The Greeting Committee tours nation, shares album insight


Photo courtesy of Elizabeth Miranda

Lead vocalist of The Greeting Committee, Addie Santino, talks about the band’s newest album and their experience on tour.

By Sydney Wood, Assistant buzz Editor

Dandelions are commonly interpreted as a symbol of growth, hope and healing. 

As The Greeting Committee prepares to depart on tour this week, these themes are reflected in its return to touring, along with the band’s musical and introspective growth after the release of its sophomore album, “Dandelion.”

The “Dandelion” tour will start in St. Paul, Minnesota, on Feb. 5 and play shows in Chicago, Brooklyn, Dallas, San Francisco and Portland, among others. The tour will end on April 9 at the Uptown Theater in the band’s hometown, Kansas City. 

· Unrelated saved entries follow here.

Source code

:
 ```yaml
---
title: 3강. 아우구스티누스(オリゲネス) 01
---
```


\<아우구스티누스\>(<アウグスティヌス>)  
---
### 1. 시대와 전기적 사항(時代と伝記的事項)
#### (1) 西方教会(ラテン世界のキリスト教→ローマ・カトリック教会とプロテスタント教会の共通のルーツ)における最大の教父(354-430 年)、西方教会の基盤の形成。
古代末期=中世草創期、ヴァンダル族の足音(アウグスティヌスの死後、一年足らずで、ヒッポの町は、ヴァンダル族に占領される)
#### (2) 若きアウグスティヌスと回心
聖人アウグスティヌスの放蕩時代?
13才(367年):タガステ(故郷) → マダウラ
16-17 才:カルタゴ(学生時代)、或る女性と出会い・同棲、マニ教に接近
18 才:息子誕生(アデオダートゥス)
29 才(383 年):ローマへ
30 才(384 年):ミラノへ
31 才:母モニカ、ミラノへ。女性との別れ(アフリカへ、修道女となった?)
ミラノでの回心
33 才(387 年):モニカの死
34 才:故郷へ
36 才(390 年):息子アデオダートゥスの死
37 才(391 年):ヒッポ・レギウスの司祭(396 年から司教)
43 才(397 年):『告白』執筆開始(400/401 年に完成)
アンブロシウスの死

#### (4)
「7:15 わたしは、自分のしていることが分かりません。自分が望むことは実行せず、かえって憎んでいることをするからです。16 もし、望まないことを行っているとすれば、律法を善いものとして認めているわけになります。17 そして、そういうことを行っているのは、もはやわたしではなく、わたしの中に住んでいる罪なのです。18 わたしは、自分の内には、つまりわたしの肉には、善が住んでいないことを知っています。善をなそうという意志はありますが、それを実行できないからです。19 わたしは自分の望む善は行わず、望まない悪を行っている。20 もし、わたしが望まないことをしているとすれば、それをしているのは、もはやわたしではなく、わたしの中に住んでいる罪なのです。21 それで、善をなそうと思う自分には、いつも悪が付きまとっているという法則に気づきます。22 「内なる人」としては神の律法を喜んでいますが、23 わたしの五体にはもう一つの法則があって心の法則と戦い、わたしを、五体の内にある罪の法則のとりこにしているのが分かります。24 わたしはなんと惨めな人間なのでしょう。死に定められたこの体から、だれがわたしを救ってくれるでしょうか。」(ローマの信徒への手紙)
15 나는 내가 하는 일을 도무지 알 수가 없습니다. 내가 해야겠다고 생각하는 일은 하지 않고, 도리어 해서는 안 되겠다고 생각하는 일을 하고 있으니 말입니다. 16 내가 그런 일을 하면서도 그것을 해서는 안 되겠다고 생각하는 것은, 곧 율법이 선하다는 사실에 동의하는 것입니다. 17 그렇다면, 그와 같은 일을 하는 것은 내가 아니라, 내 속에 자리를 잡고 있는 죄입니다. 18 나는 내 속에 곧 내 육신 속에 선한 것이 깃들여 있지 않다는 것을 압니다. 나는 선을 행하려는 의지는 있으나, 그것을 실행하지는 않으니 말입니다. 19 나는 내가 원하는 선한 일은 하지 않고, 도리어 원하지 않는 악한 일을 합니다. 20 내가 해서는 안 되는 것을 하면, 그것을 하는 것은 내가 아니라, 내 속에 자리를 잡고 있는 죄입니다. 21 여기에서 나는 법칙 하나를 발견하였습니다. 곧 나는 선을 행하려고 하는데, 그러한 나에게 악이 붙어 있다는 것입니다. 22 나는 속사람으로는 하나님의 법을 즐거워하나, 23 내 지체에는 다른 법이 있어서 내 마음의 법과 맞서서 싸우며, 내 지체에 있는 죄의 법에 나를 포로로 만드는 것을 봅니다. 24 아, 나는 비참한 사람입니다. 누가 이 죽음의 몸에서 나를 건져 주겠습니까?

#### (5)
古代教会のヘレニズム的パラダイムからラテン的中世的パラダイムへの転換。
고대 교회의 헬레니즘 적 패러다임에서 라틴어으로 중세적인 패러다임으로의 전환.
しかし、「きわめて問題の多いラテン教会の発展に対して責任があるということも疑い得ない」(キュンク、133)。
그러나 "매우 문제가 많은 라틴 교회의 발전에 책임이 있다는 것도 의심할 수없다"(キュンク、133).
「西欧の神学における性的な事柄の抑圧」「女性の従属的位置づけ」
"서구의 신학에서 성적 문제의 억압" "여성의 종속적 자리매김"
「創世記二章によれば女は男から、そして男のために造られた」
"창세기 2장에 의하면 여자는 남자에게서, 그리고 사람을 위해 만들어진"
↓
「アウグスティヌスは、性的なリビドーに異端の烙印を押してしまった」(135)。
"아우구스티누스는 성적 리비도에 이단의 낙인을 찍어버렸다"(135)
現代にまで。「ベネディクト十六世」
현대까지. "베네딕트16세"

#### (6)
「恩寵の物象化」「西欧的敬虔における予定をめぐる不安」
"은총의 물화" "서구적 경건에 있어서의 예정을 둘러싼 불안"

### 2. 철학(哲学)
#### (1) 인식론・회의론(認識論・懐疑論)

“Ending it all with a bang is sort of the way that I see it,” said Addie Sartino, lead vocalist of The Greeting Committee. “(It’s) a celebration of, ‘This is what Kansas City gave us: our foundation to be able to go to other places,’ and we want to say thank you.” 

The indie-rock band is composed of Sartino, Brandon Yangmi and Pierce Turcotte. The group formed in high school and has been together since then. The band’s latest album, “Dandelion,” was released in late September.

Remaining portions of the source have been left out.